▶ **Data for processing**:
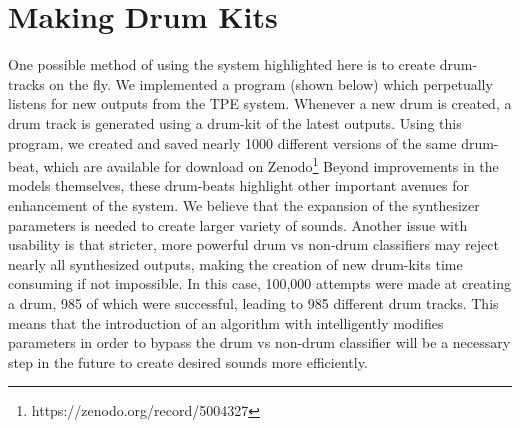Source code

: \documentclass[\main/thesis.tex]{subfiles}
\begin{document}
\section{Making Drum Kits}
One possible method of using the system highlighted here is to create drum-tracks on the fly. We implemented a program (shown below) which perpetually listens for new outputs from the TPE system. Whenever a new drum is created, a drum track is generated using a drum-kit of the latest outputs. Using this program, we created and saved nearly 1000 different versions of the same drum-beat, which are available for download on Zenodo\footnote{https://zenodo.org/record/5004327} Beyond improvements in the models themselves, these drum-beats highlight other important avenues for enhancement of the system. We believe that the expansion of the synthesizer parameters is needed to create larger variety of sounds. Another issue with usability is that stricter, more powerful drum vs non-drum classifiers may reject nearly all synthesized outputs, making the creation of new drum-kits time consuming if not impossible. In this case, 100,000 attempts were made at creating a drum, 985 of which were successful, leading to 985 different drum tracks. This means that the introduction of an algorithm with intelligently modifies parameters in order to bypass the drum vs non-drum classifier will be a necessary step in the future to create desired sounds more efficiently. 



\end{document}

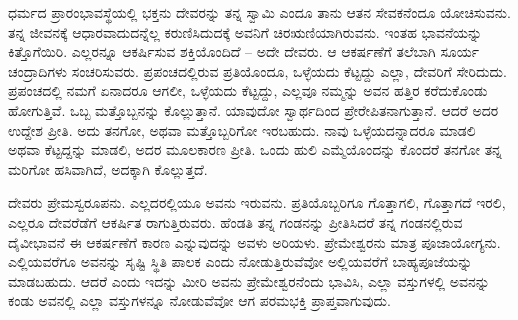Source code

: ಧರ್ಮದ ಪ್ರಾರಂಭಾವಸ್ಥೆಯಲ್ಲಿ ಭಕ್ತನು ದೇವರನ್ನು ತನ್ನ ಸ್ವಾಮಿ ಎಂದೂ ತಾನು ಆತನ ಸೇವಕನೆಂದೂ ಯೋಚಿಸುವನು. ತನ್ನ ಜೀವನಕ್ಕೆ ಆಧಾರವಾದುದನ್ನೆಲ್ಲ ಕರುಣಿಸಿದುದಕ್ಕೆ ಅವನಿಗೆ ಚಿರಋಣಿಯಾಗಿರುವನು. ಇಂತಹ ಭಾವನೆಯನ್ನು ಕಿತ್ತೊಗೆಯಿರಿ. ಎಲ್ಲರನ್ನೂ ಆಕರ್ಷಿಸುವ ಶಕ್ತಿಯೊಂದಿದೆ – ಅದೇ ದೇವರು. ಆ ಆಕರ್ಷಣೆಗೆ ತಲೆಬಾಗಿ ಸೂರ್ಯ ಚಂದ್ರಾದಿಗಳು ಸಂಚರಿಸುವರು. ಪ್ರಪಂಚದಲ್ಲಿರುವ ಪ್ರತಿಯೊಂದೂ, ಒಳ್ಳೆಯದು ಕೆಟ್ಟದ್ದು ಎಲ್ಲಾ, ದೇವರಿಗೆ ಸೇರಿದುದು. ಪ್ರಪಂಚದಲ್ಲಿ ನಮಗೆ ಏನಾದರೂ ಆಗಲೀ, ಒಳ್ಳೆಯದು ಕೆಟ್ಟದ್ದು, ಎಲ್ಲವೂ ನಮ್ಮನ್ನು ಅವನ ಹತ್ತಿರ ಕರೆದುಕೊಂಡು ಹೋಗುತ್ತಿವೆ. ಒಬ್ಬ ಮತ್ತೊಬ್ಬನನ್ನು ಕೊಲ್ಲುತ್ತಾನೆ. ಯಾವುದೋ ಸ್ವಾರ್ಥದಿಂದ ಪ್ರೇರೇಪಿತನಾಗುತ್ತಾನೆ. ಆದರೆ ಅದರ ಉದ್ದೇಶ ಪ್ರೀತಿ. ಅದು ತನಗೋ, ಅಥವಾ ಮತ್ತೊಬ್ಬರಿಗೋ ಇರಬಹುದು. ನಾವು ಒಳ್ಳೆಯದನ್ನಾದರೂ ಮಾಡಲಿ ಅಥವಾ ಕೆಟ್ಟದ್ದನ್ನು ಮಾಡಲಿ, ಅದರ ಮೂಲಕಾರಣ ಪ್ರೀತಿ. ಒಂದು ಹುಲಿ ಎಮ್ಮೆಯೊಂದನ್ನು ಕೊಂದರೆ ತನಗೋ ತನ್ನ ಮರಿಗೋ ಹಸಿವಾಗಿದೆ, ಅದಕ್ಕಾಗಿ ಕೊಲ್ಲುತ್ತದೆ.

ದೇವರು ಪ್ರೇಮಸ್ವರೂಪನು. ಎಲ್ಲದರಲ್ಲಿಯೂ ಅವನು ಇರುವನು. ಪ್ರತಿಯೊಬ್ಬರಿಗೂ ಗೊತ್ತಾಗಲಿ, ಗೊತ್ತಾಗದೆ ಇರಲಿ, ಎಲ್ಲರೂ ದೇವರೆಡೆಗೆ ಆಕರ್ಷಿತ ರಾಗುತ್ತಿರುವರು. ಹೆಂಡತಿ ತನ್ನ ಗಂಡನನ್ನು ಪ್ರೀತಿಸಿದರೆ ತನ್ನ ಗಂಡನಲ್ಲಿರುವ ದೈವೀಭಾವನೆ ಈ ಆಕರ್ಷಣೆಗೆ ಕಾರಣ ಎನ್ನುವುದನ್ನು ಅವಳು ಅರಿಯಳು. ಪ್ರೇಮೇಶ್ವರನು ಮಾತ್ರ ಪೂಜಾಯೋಗ್ಯನು. ಎಲ್ಲಿಯವರೆಗೂ ಅವನನ್ನು ಸೃಷ್ಟಿ ಸ್ಥಿತಿ ಪಾಲಕ ಎಂದು ನೋಡುತ್ತಿರುವೆವೋ ಅಲ್ಲಿಯವರೆಗೆ ಬಾಹ್ಯಪೂಜೆಯನ್ನು ಮಾಡಬಹುದು. ಆದರೆ ಎಂದು ಇದನ್ನು ಮೀರಿ ಅವನು ಪ್ರೇಮೇಶ್ವರನೆಂದು ಭಾವಿಸಿ, ಎಲ್ಲಾ ವಸ್ತುಗಳಲ್ಲಿ ಅವನನ್ನು ಕಂಡು ಅವನಲ್ಲಿ ಎಲ್ಲಾ ವಸ್ತುಗಳನ್ನೂ ನೋಡುವೆವೋ ಆಗ ಪರಮಭಕ್ತಿ ಪ್ರಾಪ್ತವಾಗುವುದು.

▶ **Exercise objective**:
Once the pictures are removed, output the entries above exactly as given.

▶ **Response**:
Source code

: \documentclass[\main/thesis.tex]{subfiles}
\begin{document}
\section{Making Drum Kits}
One possible method of using the system highlighted here is to create drum-tracks on the fly. We implemented a program (shown below) which perpetually listens for new outputs from the TPE system. Whenever a new drum is created, a drum track is generated using a drum-kit of the latest outputs. Using this program, we created and saved nearly 1000 different versions of the same drum-beat, which are available for download on Zenodo\footnote{https://zenodo.org/record/5004327} Beyond improvements in the models themselves, these drum-beats highlight other important avenues for enhancement of the system. We believe that the expansion of the synthesizer parameters is needed to create larger variety of sounds. Another issue with usability is that stricter, more powerful drum vs non-drum classifiers may reject nearly all synthesized outputs, making the creation of new drum-kits time consuming if not impossible. In this case, 100,000 attempts were made at creating a drum, 985 of which were successful, leading to 985 different drum tracks. This means that the introduction of an algorithm with intelligently modifies parameters in order to bypass the drum vs non-drum classifier will be a necessary step in the future to create desired sounds more efficiently. 



\end{document}

Source code

: ಧರ್ಮದ ಪ್ರಾರಂಭಾವಸ್ಥೆಯಲ್ಲಿ ಭಕ್ತನು ದೇವರನ್ನು ತನ್ನ ಸ್ವಾಮಿ ಎಂದೂ ತಾನು ಆತನ ಸೇವಕನೆಂದೂ ಯೋಚಿಸುವನು. ತನ್ನ ಜೀವನಕ್ಕೆ ಆಧಾರವಾದುದನ್ನೆಲ್ಲ ಕರುಣಿಸಿದುದಕ್ಕೆ ಅವನಿಗೆ ಚಿರಋಣಿಯಾಗಿರುವನು. ಇಂತಹ ಭಾವನೆಯನ್ನು ಕಿತ್ತೊಗೆಯಿರಿ. ಎಲ್ಲರನ್ನೂ ಆಕರ್ಷಿಸುವ ಶಕ್ತಿಯೊಂದಿದೆ – ಅದೇ ದೇವರು. ಆ ಆಕರ್ಷಣೆಗೆ ತಲೆಬಾಗಿ ಸೂರ್ಯ ಚಂದ್ರಾದಿಗಳು ಸಂಚರಿಸುವರು. ಪ್ರಪಂಚದಲ್ಲಿರುವ ಪ್ರತಿಯೊಂದೂ, ಒಳ್ಳೆಯದು ಕೆಟ್ಟದ್ದು ಎಲ್ಲಾ, ದೇವರಿಗೆ ಸೇರಿದುದು. ಪ್ರಪಂಚದಲ್ಲಿ ನಮಗೆ ಏನಾದರೂ ಆಗಲೀ, ಒಳ್ಳೆಯದು ಕೆಟ್ಟದ್ದು, ಎಲ್ಲವೂ ನಮ್ಮನ್ನು ಅವನ ಹತ್ತಿರ ಕರೆದುಕೊಂಡು ಹೋಗುತ್ತಿವೆ. ಒಬ್ಬ ಮತ್ತೊಬ್ಬನನ್ನು ಕೊಲ್ಲುತ್ತಾನೆ. ಯಾವುದೋ ಸ್ವಾರ್ಥದಿಂದ ಪ್ರೇರೇಪಿತನಾಗುತ್ತಾನೆ. ಆದರೆ ಅದರ ಉದ್ದೇಶ ಪ್ರೀತಿ. ಅದು ತನಗೋ, ಅಥವಾ ಮತ್ತೊಬ್ಬರಿಗೋ ಇರಬಹುದು. ನಾವು ಒಳ್ಳೆಯದನ್ನಾದರೂ ಮಾಡಲಿ ಅಥವಾ ಕೆಟ್ಟದ್ದನ್ನು ಮಾಡಲಿ, ಅದರ ಮೂಲಕಾರಣ ಪ್ರೀತಿ. ಒಂದು ಹುಲಿ ಎಮ್ಮೆಯೊಂದನ್ನು ಕೊಂದರೆ ತನಗೋ ತನ್ನ ಮರಿಗೋ ಹಸಿವಾಗಿದೆ, ಅದಕ್ಕಾಗಿ ಕೊಲ್ಲುತ್ತದೆ.

ದೇವರು ಪ್ರೇಮಸ್ವರೂಪನು. ಎಲ್ಲದರಲ್ಲಿಯೂ ಅವನು ಇರುವನು. ಪ್ರತಿಯೊಬ್ಬರಿಗೂ ಗೊತ್ತಾಗಲಿ, ಗೊತ್ತಾಗದೆ ಇರಲಿ, ಎಲ್ಲರೂ ದೇವರೆಡೆಗೆ ಆಕರ್ಷಿತ ರಾಗುತ್ತಿರುವರು. ಹೆಂಡತಿ ತನ್ನ ಗಂಡನನ್ನು ಪ್ರೀತಿಸಿದರೆ ತನ್ನ ಗಂಡನಲ್ಲಿರುವ ದೈವೀಭಾವನೆ ಈ ಆಕರ್ಷಣೆಗೆ ಕಾರಣ ಎನ್ನುವುದನ್ನು ಅವಳು ಅರಿಯಳು. ಪ್ರೇಮೇಶ್ವರನು ಮಾತ್ರ ಪೂಜಾಯೋಗ್ಯನು. ಎಲ್ಲಿಯವರೆಗೂ ಅವನನ್ನು ಸೃಷ್ಟಿ ಸ್ಥಿತಿ ಪಾಲಕ ಎಂದು ನೋಡುತ್ತಿರುವೆವೋ ಅಲ್ಲಿಯವರೆಗೆ ಬಾಹ್ಯಪೂಜೆಯನ್ನು ಮಾಡಬಹುದು. ಆದರೆ ಎಂದು ಇದನ್ನು ಮೀರಿ ಅವನು ಪ್ರೇಮೇಶ್ವರನೆಂದು ಭಾವಿಸಿ, ಎಲ್ಲಾ ವಸ್ತುಗಳಲ್ಲಿ ಅವನನ್ನು ಕಂಡು ಅವನಲ್ಲಿ ಎಲ್ಲಾ ವಸ್ತುಗಳನ್ನೂ ನೋಡುವೆವೋ ಆಗ ಪರಮಭಕ್ತಿ ಪ್ರಾಪ್ತವಾಗುವುದು.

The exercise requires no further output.